Our New Metrics: Hierarchical AUROC, and Semantic vs. True OOD AUROC
Hierarchical AUROC
To evaluate models along the OOD granularity axis described above, we use hierarchical datasets and isolate OOD test sets using that hierarchy. For example, using FGVC-A we create three levels of OOD granularity by creating three test sets. The first, Level 1, are samples held out at the broadest level - manufacturer. Similarly, Level 2 are samples held out at the level of Family (e.g. all samples of Airbus A340: A340-200, A340-300, etc.). Level 3 classes are the most granular, holding out specific variants within a family.
By dividing our OOD test set this way, we can evaluate each independently and create a suite of metrics. This is the basis of Hierarchical AUROC, evaluating the relative performance of a model on comparatively more or less difficult OOD tasks.
Semantic vs. True AUROC (STAUROC)
To introduce our second metric, we propose a hypothetical OOD object detection model which makes two distinct kinds of errors. The first is what we identify as “Semantically meaningful” OOD, in this case an unknown airplane. These are OOD samples that are relevant to the application of the model and could be passed to a subject-matter expert for identification. In contrast, a piece of jetway misidentified as an airplane would be what we call “True OOD”. While an ideal object detection model would not make these kinds of mistakes, it would be beneficial to have the structural redundancy to assure the efforts of expensive human experts are not wasted.
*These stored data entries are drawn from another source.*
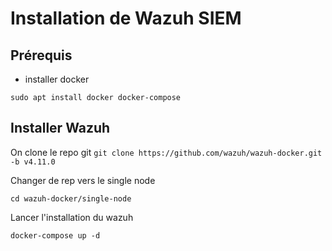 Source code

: # Installation de Wazuh SIEM


## Prérequis

- installer docker

```sudo apt install docker docker-compose```


## Installer Wazuh


On clone le repo git
```git clone https://github.com/wazuh/wazuh-docker.git -b v4.11.0```


Changer de rep vers le single node

```cd wazuh-docker/single-node```

Lancer l'installation du wazuh

```docker-compose up -d```


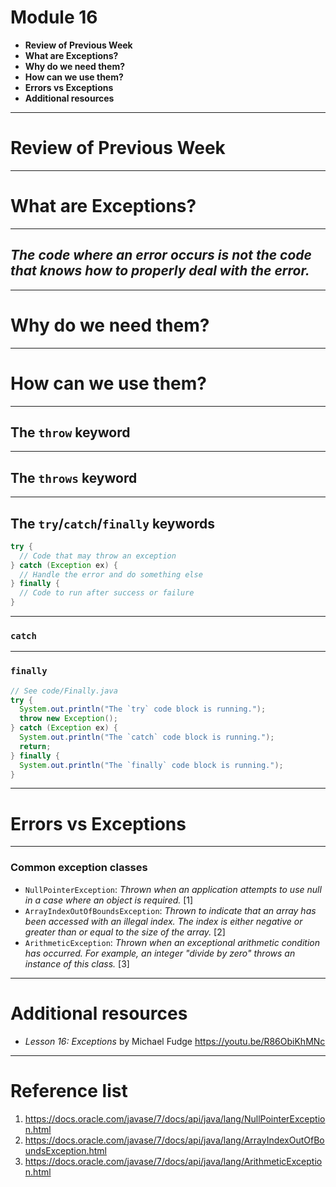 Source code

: <!--
$theme: default
page_number: true
footer: Java Class - Module 16
-->

# Module 16

- **Review of Previous Week**
- **What are Exceptions?**
- **Why do we need them?**
- **How can we use them?**
- **Errors vs Exceptions**
- **Additional resources**

-----------------------------------------------------------------------------

# Review of Previous Week

-----------------------------------------------------------------------------

# What are Exceptions?

-----------------------------------------------------------------------------

## _The code where an error occurs is not the code that knows how to properly deal with the error._

-----------------------------------------------------------------------------

# Why do we need them?

-----------------------------------------------------------------------------

# How can we use them?

-----------------------------------------------------------------------------

## The `throw` keyword

-----------------------------------------------------------------------------

## The `throws` keyword

-----------------------------------------------------------------------------

## The `try`/`catch`/`finally` keywords

```java
try {
  // Code that may throw an exception
} catch (Exception ex) {
  // Handle the error and do something else
} finally {
  // Code to run after success or failure
}
```

-----------------------------------------------------------------------------

### `catch`

-----------------------------------------------------------------------------

### `finally`

```java
// See code/Finally.java
try {
  System.out.println("The `try` code block is running.");
  throw new Exception();
} catch (Exception ex) {
  System.out.println("The `catch` code block is running.");
  return;
} finally {
  System.out.println("The `finally` code block is running.");
}
```

-----------------------------------------------------------------------------

# Errors vs Exceptions

-----------------------------------------------------------------------------

### Common exception classes

- `NullPointerException`: _Thrown when an application attempts to use null in a case where an object is required._ [1]
- `ArrayIndexOutOfBoundsException`: _Thrown to indicate that an array has been accessed with an illegal index. The index is either negative or greater than or equal to the size of the array._ [2]
- `ArithmeticException`: _Thrown when an exceptional arithmetic condition has occurred. For example, an integer "divide by zero" throws an instance of this class._ [3]

-----------------------------------------------------------------------------

# Additional resources

- _Lesson 16: Exceptions_ by Michael Fudge https://youtu.be/R86ObiKhMNc

-----------------------------------------------------------------------------

# Reference list

1. https://docs.oracle.com/javase/7/docs/api/java/lang/NullPointerException.html
2. https://docs.oracle.com/javase/7/docs/api/java/lang/ArrayIndexOutOfBoundsException.html
3. https://docs.oracle.com/javase/7/docs/api/java/lang/ArithmeticException.html
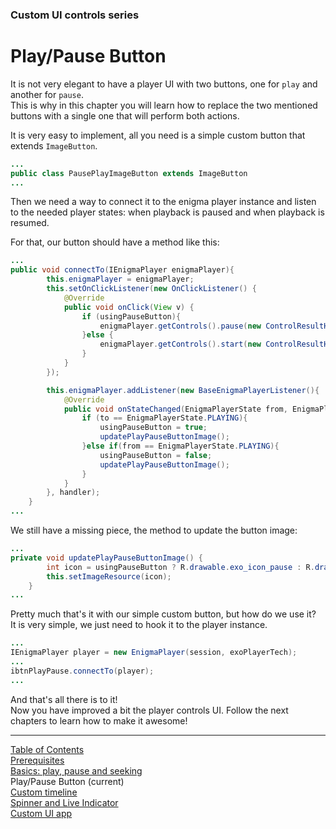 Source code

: ### Custom UI controls series
# Play/Pause Button
It is not very elegant to have a player UI with two buttons, one for `play` and another for `pause`.<br />
This is why in this chapter you will learn how to replace the two mentioned buttons with a single one that will perform both actions.

It is very easy to implement, all you need is a simple custom button that extends `ImageButton`.
```java
...
public class PausePlayImageButton extends ImageButton
...
```

Then we need a way to connect it to the enigma player instance and listen to the needed player states: when playback is paused and when playback is resumed.

For that, our button should have a method like this:
```java
...
public void connectTo(IEnigmaPlayer enigmaPlayer){
        this.enigmaPlayer = enigmaPlayer;
        this.setOnClickListener(new OnClickListener() {
            @Override
            public void onClick(View v) {
                if (usingPauseButton){
                    enigmaPlayer.getControls().pause(new ControlResultHandler(TAG, "pause"));
                }else {
                    enigmaPlayer.getControls().start(new ControlResultHandler(TAG, "play"));
                }
            }
        });

        this.enigmaPlayer.addListener(new BaseEnigmaPlayerListener(){
            @Override
            public void onStateChanged(EnigmaPlayerState from, EnigmaPlayerState to) {
                if (to == EnigmaPlayerState.PLAYING){
                    usingPauseButton = true;
                    updatePlayPauseButtonImage();
                }else if(from == EnigmaPlayerState.PLAYING){
                    usingPauseButton = false;
                    updatePlayPauseButtonImage();
                }
            }
        }, handler);
    }
...
```
We still have a missing piece, the method to update the button image:
```java
...
private void updatePlayPauseButtonImage() {
        int icon = usingPauseButton ? R.drawable.exo_icon_pause : R.drawable.exo_icon_play;
        this.setImageResource(icon);
    }
...
```

Pretty much that's it with our simple custom button, but how do we use it? <br />
It is very simple, we just need to hook it to the player instance.
```java
...
IEnigmaPlayer player = new EnigmaPlayer(session, exoPlayerTech);
...
ibtnPlayPause.connectTo(player);
...
```
And that's all there is to it! <br /> Now you have improved a bit the
player controls UI. Follow the next chapters to learn how to make it
awesome!



___
[Table of Contents](../index.md)<br/>
[Prerequisites](prerequisites.md)<br/>
[Basics: play, pause and seeking](basics.md)<br/>
Play/Pause Button (current)<br/>
[Custom timeline](timeline.md)<br/>
[Spinner and Live Indicator](spinner_and_live.md)<br/>
[Custom UI app](custom_ui_app.md)<br/>
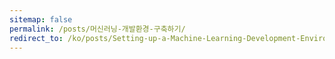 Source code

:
 ```yaml
---
sitemap: false
permalink: /posts/머신러닝-개발환경-구축하기/
redirect_to: /ko/posts/Setting-up-a-Machine-Learning-Development-Environment/
---
```


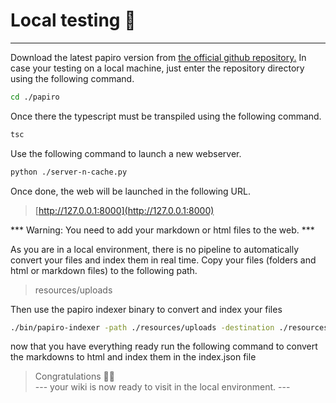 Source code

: # Local testing 🧪
---

Download the latest papiro version from [the official github repository.](https://github.com/akrck02/papiro)
In case your testing on a local machine, just enter the repository directory using the following command.

```bash
cd ./papiro
```

Once there the typescript must be transpiled using the following command.

```bash
tsc
```

Use the following command to launch a new webserver.
```bash
python ./server-n-cache.py
```

Once done, the web will be launched in the following URL.
> [http://127.0.0.1:8000](http://127.0.0.1:8000)

*** Warning: You need to add your markdown or html files to the web. ***

As you are in a local environment, there is no pipeline to automatically convert your files and index them in real time.
Copy your files (folders and html or markdown files) to the following path.

> resources/uploads

Then use the papiro indexer binary to convert and index your files

```bash
./bin/papiro-indexer -path ./resources/uploads -destination ./resources/wiki
```

now that you have everything ready run the following command to convert the markdowns to html and index them in the index.json file

> Congratulations 🎉🎉 <br> --- your wiki is now ready to visit in the local environment. ---
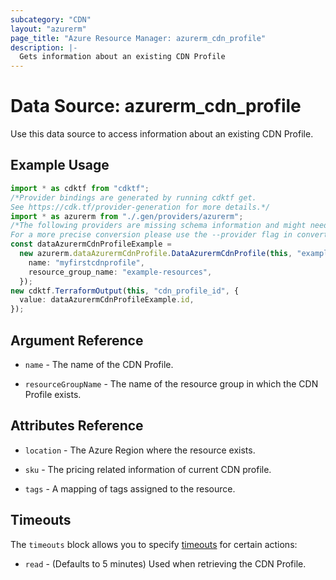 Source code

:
 ```yaml
---
subcategory: "CDN"
layout: "azurerm"
page_title: "Azure Resource Manager: azurerm_cdn_profile"
description: |-
  Gets information about an existing CDN Profile
---
```


# Data Source: azurerm\_cdn\_profile

Use this data source to access information about an existing CDN Profile.

## Example Usage

```typescript
import * as cdktf from "cdktf";
/*Provider bindings are generated by running cdktf get.
See https://cdk.tf/provider-generation for more details.*/
import * as azurerm from "./.gen/providers/azurerm";
/*The following providers are missing schema information and might need manual adjustments to synthesize correctly: azurerm.
For a more precise conversion please use the --provider flag in convert.*/
const dataAzurermCdnProfileExample =
  new azurerm.dataAzurermCdnProfile.DataAzurermCdnProfile(this, "example", {
    name: "myfirstcdnprofile",
    resource_group_name: "example-resources",
  });
new cdktf.TerraformOutput(this, "cdn_profile_id", {
  value: dataAzurermCdnProfileExample.id,
});

```

## Argument Reference

*   `name` - The name of the CDN Profile.

*   `resourceGroupName` - The name of the resource group in which the CDN Profile exists.

## Attributes Reference

*   `location` - The Azure Region where the resource exists.

*   `sku` - The pricing related information of current CDN profile.

*   `tags` - A mapping of tags assigned to the resource.

## Timeouts

The `timeouts` block allows you to specify [timeouts](https://www.terraform.io/language/resources/syntax#operation-timeouts) for certain actions:

* `read` - (Defaults to 5 minutes) Used when retrieving the CDN Profile.
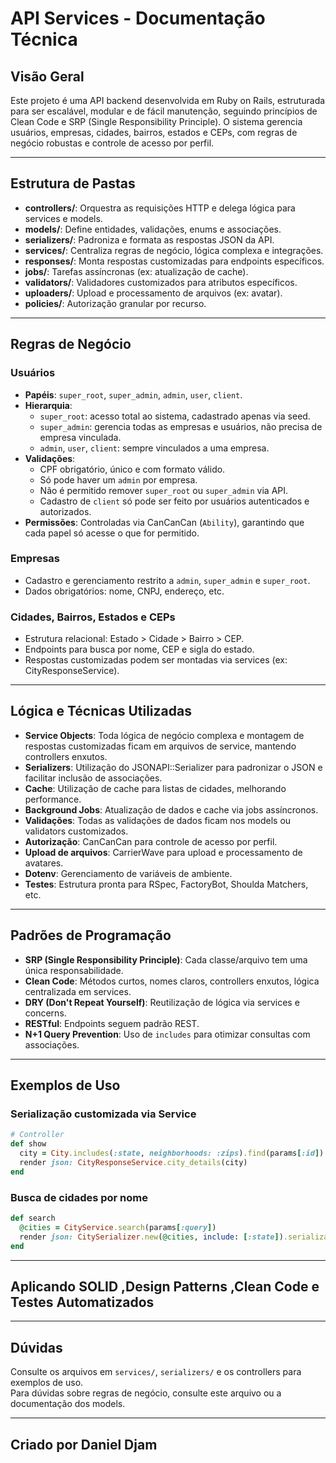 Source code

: # API Services - Documentação Técnica

## Visão Geral

Este projeto é uma API backend desenvolvida em Ruby on Rails, estruturada para ser escalável, modular e de fácil manutenção, seguindo princípios de Clean Code e SRP (Single Responsibility Principle). O sistema gerencia usuários, empresas, cidades, bairros, estados e CEPs, com regras de negócio robustas e controle de acesso por perfil.

---

## Estrutura de Pastas

- **controllers/**: Orquestra as requisições HTTP e delega lógica para services e models.
- **models/**: Define entidades, validações, enums e associações.
- **serializers/**: Padroniza e formata as respostas JSON da API.
- **services/**: Centraliza regras de negócio, lógica complexa e integrações.
- **responses/**: Monta respostas customizadas para endpoints específicos.
- **jobs/**: Tarefas assíncronas (ex: atualização de cache).
- **validators/**: Validadores customizados para atributos específicos.
- **uploaders/**: Upload e processamento de arquivos (ex: avatar).
- **policies/**: Autorização granular por recurso.

---

## Regras de Negócio

### Usuários

- **Papéis**: `super_root`, `super_admin`, `admin`, `user`, `client`.
- **Hierarquia**:
  - `super_root`: acesso total ao sistema, cadastrado apenas via seed.
  - `super_admin`: gerencia todas as empresas e usuários, não precisa de empresa vinculada.
  - `admin`, `user`, `client`: sempre vinculados a uma empresa.
- **Validações**:
  - CPF obrigatório, único e com formato válido.
  - Só pode haver um `admin` por empresa.
  - Não é permitido remover `super_root` ou `super_admin` via API.
  - Cadastro de `client` só pode ser feito por usuários autenticados e autorizados.
- **Permissões**: Controladas via CanCanCan (`Ability`), garantindo que cada papel só acesse o que for permitido.

### Empresas

- Cadastro e gerenciamento restrito a `admin`, `super_admin` e `super_root`.
- Dados obrigatórios: nome, CNPJ, endereço, etc.

### Cidades, Bairros, Estados e CEPs

- Estrutura relacional: Estado > Cidade > Bairro > CEP.
- Endpoints para busca por nome, CEP e sigla do estado.
- Respostas customizadas podem ser montadas via services (ex: CityResponseService).

---

## Lógica e Técnicas Utilizadas

- **Service Objects**: Toda lógica de negócio complexa e montagem de respostas customizadas ficam em arquivos de service, mantendo controllers enxutos.
- **Serializers**: Utilização do JSONAPI::Serializer para padronizar o JSON e facilitar inclusão de associações.
- **Cache**: Utilização de cache para listas de cidades, melhorando performance.
- **Background Jobs**: Atualização de dados e cache via jobs assíncronos.
- **Validações**: Todas as validações de dados ficam nos models ou validators customizados.
- **Autorização**: CanCanCan para controle de acesso por perfil.
- **Upload de arquivos**: CarrierWave para upload e processamento de avatares.
- **Dotenv**: Gerenciamento de variáveis de ambiente.
- **Testes**: Estrutura pronta para RSpec, FactoryBot, Shoulda Matchers, etc.

---

## Padrões de Programação

- **SRP (Single Responsibility Principle)**: Cada classe/arquivo tem uma única responsabilidade.
- **Clean Code**: Métodos curtos, nomes claros, controllers enxutos, lógica centralizada em services.
- **DRY (Don't Repeat Yourself)**: Reutilização de lógica via services e concerns.
- **RESTful**: Endpoints seguem padrão REST.
- **N+1 Query Prevention**: Uso de `includes` para otimizar consultas com associações.

---

## Exemplos de Uso

### Serialização customizada via Service

```ruby
# Controller
def show
  city = City.includes(:state, neighborhoods: :zips).find(params[:id])
  render json: CityResponseService.city_details(city)
end
```

### Busca de cidades por nome

```ruby
def search
  @cities = CityService.search(params[:query])
  render json: CitySerializer.new(@cities, include: [:state]).serializable_hash
end
```

---

## Aplicando SOLID ,Design Patterns ,Clean Code e Testes Automatizados 

---

## Dúvidas

Consulte os arquivos em `services/`, `serializers/` e os controllers para exemplos de uso.  
Para dúvidas sobre regras de negócio, consulte este arquivo ou a documentação dos models.

---

## Criado por Daniel Djam
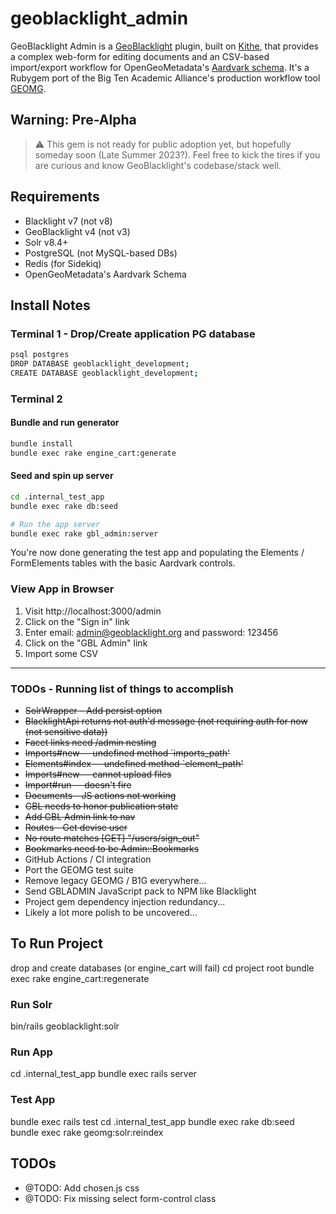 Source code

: # geoblacklight_admin

GeoBlacklight Admin is a [GeoBlacklight](https://github.com/geoblacklight/geoblacklight) plugin, built on [Kithe](https://github.com/sciencehistory/kithe), that provides a complex web-form for editing documents and an CSV-based import/export workflow for OpenGeoMetadata's [Aardvark schema](https://opengeometadata.org/ogm-aardvark/). It's a Rubygem port of the Big Ten Academic Alliance's production workflow tool [GEOMG](https://github.com/geobtaa/geomg).

## Warning: Pre-Alpha

> :warning: This gem is not ready for public adoption yet, but hopefully someday soon (Late Summer 2023?). Feel free to kick the tires if you are curious and know GeoBlacklight's codebase/stack well.

## Requirements

* Blacklight v7 (not v8)
* GeoBlacklight v4 (not v3)
* Solr v8.4+
* PostgreSQL (not MySQL-based DBs)
* Redis (for Sidekiq)
* OpenGeoMetadata's Aardvark Schema

## Install Notes

### Terminal 1 - Drop/Create application PG database
```bash
psql postgres
DROP DATABASE geoblacklight_development;
CREATE DATABASE geoblacklight_development;
```

### Terminal 2

#### Bundle and run generator
```bash
bundle install
bundle exec rake engine_cart:generate
```

#### Seed and spin up server
```bash
cd .internal_test_app
bundle exec rake db:seed

# Run the app server
bundle exec rake gbl_admin:server
```

You're now done generating the test app and populating the Elements / FormElements tables with the basic Aardvark controls.

### View App in Browser

1. Visit http://localhost:3000/admin
2. Click on the "Sign in" link
3. Enter email: admin@geoblacklight.org and password: 123456
4. Click on the "GBL Admin" link
5. Import some CSV

-----

### TODOs - Running list of things to accomplish

* ~~SolrWrapper - Add persist option~~
* ~~BlacklightApi returns not auth'd message (not requiring auth for now (not sensitive data))~~
* ~~Facet links need /admin nesting~~
* ~~Imports#new -- undefined method `imports_path'~~
* ~~Elements#index -- undefined method `element_path'~~
* ~~Imports#new -- cannot upload files~~
* ~~Import#run -- doesn't fire~~
* ~~Documents - JS actions not working~~
* ~~GBL needs to honor publication state~~
* ~~Add GBL Admin link to nav~~
* ~~Routes - Get devise user~~
* ~~No route matches [GET] "/users/sign_out"~~
* ~~Bookmarks need to be Admin::Bookmarks~~
* GitHub Actions / CI integration
* Port the GEOMG test suite
* Remove legacy GEOMG / B1G everywhere...
* Send GBLADMIN JavaScript pack to NPM like Blacklight
* Project gem dependency injection redundancy...
* Likely a lot more polish to be uncovered...


## To Run Project
drop and create databases (or engine_cart will fail)
cd project root
bundle exec rake engine_cart:regenerate

### Run Solr
bin/rails geoblacklight:solr

### Run App
cd .internal_test_app
bundle exec rails server

### Test App
bundle exec rails test
cd .internal_test_app
bundle exec rake db:seed
bundle exec rake geomg:solr:reindex

## TODOs
* @TODO: Add chosen.js css
* @TODO: Fix missing select form-control class

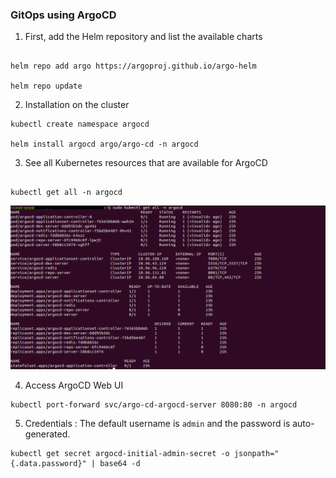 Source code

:### GitOps using ArgoCD

1. First, add the Helm repository and list the available charts

```

helm repo add argo https://argoproj.github.io/argo-helm

helm repo update 
```

2. Installation on the cluster

```
kubectl create namespace argocd 

helm install argocd argo/argo-cd -n argocd
```

3. See all Kubernetes resources that are available for ArgoCD

```

kubectl get all -n argocd
```

![All the argocd Ressources](assets/images/argocd/getall.png)

4. Access ArgoCD Web UI

```
kubectl port-forward svc/argo-cd-argocd-server 8080:80 -n argocd

```

5. Credentials : The default username is `admin` and the password is auto-generated. 

```
kubectl get secret argocd-initial-admin-secret -o jsonpath="{.data.password}" | base64 -d

```

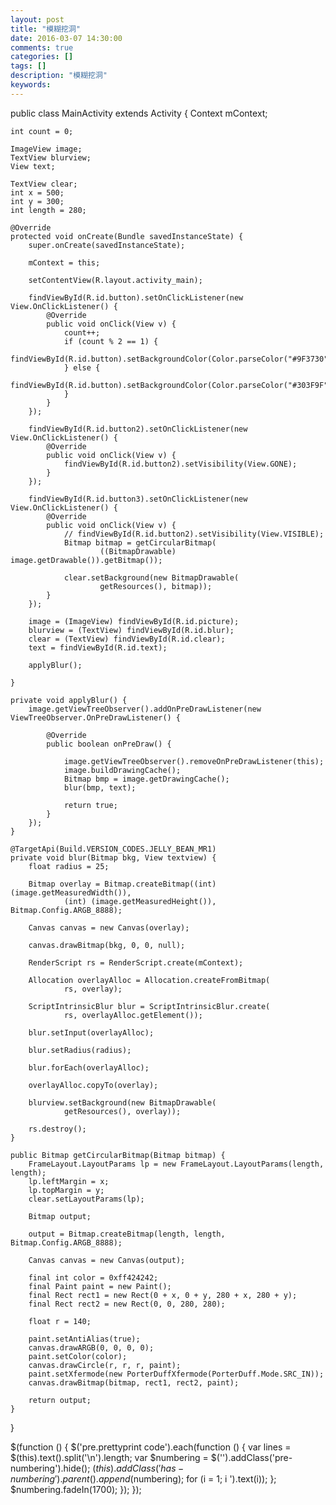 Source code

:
 ```yaml
---
layout: post
title: "模糊挖洞"
date: 2016-03-07 14:30:00 
comments: true
categories: []
tags: []
description: "模糊挖洞"
keywords: 
---
```



 
  public class MainActivity extends Activity {
    Context mContext;

    int count = 0;

    ImageView image;
    TextView blurview;
    View text;

    TextView clear;
    int x = 500;
    int y = 300;
    int length = 280;

    @Override
    protected void onCreate(Bundle savedInstanceState) {
        super.onCreate(savedInstanceState);

        mContext = this;

        setContentView(R.layout.activity_main);

        findViewById(R.id.button).setOnClickListener(new View.OnClickListener() {
            @Override
            public void onClick(View v) {
                count++;
                if (count % 2 == 1) {
                    findViewById(R.id.button).setBackgroundColor(Color.parseColor("#9F3730"));
                } else {
                    findViewById(R.id.button).setBackgroundColor(Color.parseColor("#303F9F"));
                }
            }
        });

        findViewById(R.id.button2).setOnClickListener(new View.OnClickListener() {
            @Override
            public void onClick(View v) {
                findViewById(R.id.button2).setVisibility(View.GONE);
            }
        });

        findViewById(R.id.button3).setOnClickListener(new View.OnClickListener() {
            @Override
            public void onClick(View v) {
                // findViewById(R.id.button2).setVisibility(View.VISIBLE);
                Bitmap bitmap = getCircularBitmap(
                        ((BitmapDrawable) image.getDrawable()).getBitmap());

                clear.setBackground(new BitmapDrawable(
                        getResources(), bitmap));
            }
        });

        image = (ImageView) findViewById(R.id.picture);
        blurview = (TextView) findViewById(R.id.blur);
        clear = (TextView) findViewById(R.id.clear);
        text = findViewById(R.id.text);

        applyBlur();

    }

    private void applyBlur() {
        image.getViewTreeObserver().addOnPreDrawListener(new ViewTreeObserver.OnPreDrawListener() {

            @Override
            public boolean onPreDraw() {

                image.getViewTreeObserver().removeOnPreDrawListener(this);
                image.buildDrawingCache();
                Bitmap bmp = image.getDrawingCache();
                blur(bmp, text);

                return true;
            }
        });
    }

    @TargetApi(Build.VERSION_CODES.JELLY_BEAN_MR1)
    private void blur(Bitmap bkg, View textview) {
        float radius = 25;

        Bitmap overlay = Bitmap.createBitmap((int) (image.getMeasuredWidth()),
                (int) (image.getMeasuredHeight()), Bitmap.Config.ARGB_8888);

        Canvas canvas = new Canvas(overlay);

        canvas.drawBitmap(bkg, 0, 0, null);

        RenderScript rs = RenderScript.create(mContext);

        Allocation overlayAlloc = Allocation.createFromBitmap(
                rs, overlay);

        ScriptIntrinsicBlur blur = ScriptIntrinsicBlur.create(
                rs, overlayAlloc.getElement());

        blur.setInput(overlayAlloc);

        blur.setRadius(radius);

        blur.forEach(overlayAlloc);

        overlayAlloc.copyTo(overlay);

        blurview.setBackground(new BitmapDrawable(
                getResources(), overlay));

        rs.destroy();
    }

    public Bitmap getCircularBitmap(Bitmap bitmap) {
        FrameLayout.LayoutParams lp = new FrameLayout.LayoutParams(length, length);
        lp.leftMargin = x;
        lp.topMargin = y;
        clear.setLayoutParams(lp);

        Bitmap output;

        output = Bitmap.createBitmap(length, length, Bitmap.Config.ARGB_8888);

        Canvas canvas = new Canvas(output);

        final int color = 0xff424242;
        final Paint paint = new Paint();
        final Rect rect1 = new Rect(0 + x, 0 + y, 280 + x, 280 + y);
        final Rect rect2 = new Rect(0, 0, 280, 280);

        float r = 140;

        paint.setAntiAlias(true);
        canvas.drawARGB(0, 0, 0, 0);
        paint.setColor(color);
        canvas.drawCircle(r, r, r, paint);
        paint.setXfermode(new PorterDuffXfermode(PorterDuff.Mode.SRC_IN));
        canvas.drawBitmap(bitmap, rect1, rect2, paint);

        return output;
    }
}
 
 
  $(function () {
                $('pre.prettyprint code').each(function () {
                    var lines = $(this).text().split('\n').length;
                    var $numbering = $('').addClass('pre-numbering').hide();
                    $(this).addClass('has-numbering').parent().append($numbering);
                    for (i = 1; i ').text(i));
                    };
                    $numbering.fadeIn(1700);
                });
            });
Fig. 2 – Our hypothetical object detector could produce two kinds of OOD error. Semantic OOD is the identification of relevant out-of-distribution examples like unknown airplanes. True OOD are irrelevant OOD samples. The line between the two cases is blurry and subject, but relevant in the application of models in real world tasks.
To evaluate a model at this task, we ignore the in-distribution task and instead ask the model to separate an approximation of the semantically meaningful set (OOD Airplanes) from another unrelated dataset (Stanford Dogs). A model that performs well at this metric will have a strong separation of the two OOD sets.
TernaryMixOE
Existing methods MixOE-Linear and MixOE-Cut outlined in Zhang, et al., use mixing operations to randomly blend images from the in-distribution set with outlier images. This creates a virtual outlier set that exists in the feature space between the two sets, improving fine-grained performance. The theoretical justification for this change is that fine-grained OOD samples will have aspects of both in- and out-of-distribution samples. We extend this method by creating an additional virtual set created by randomly blending in-distribution images with each other.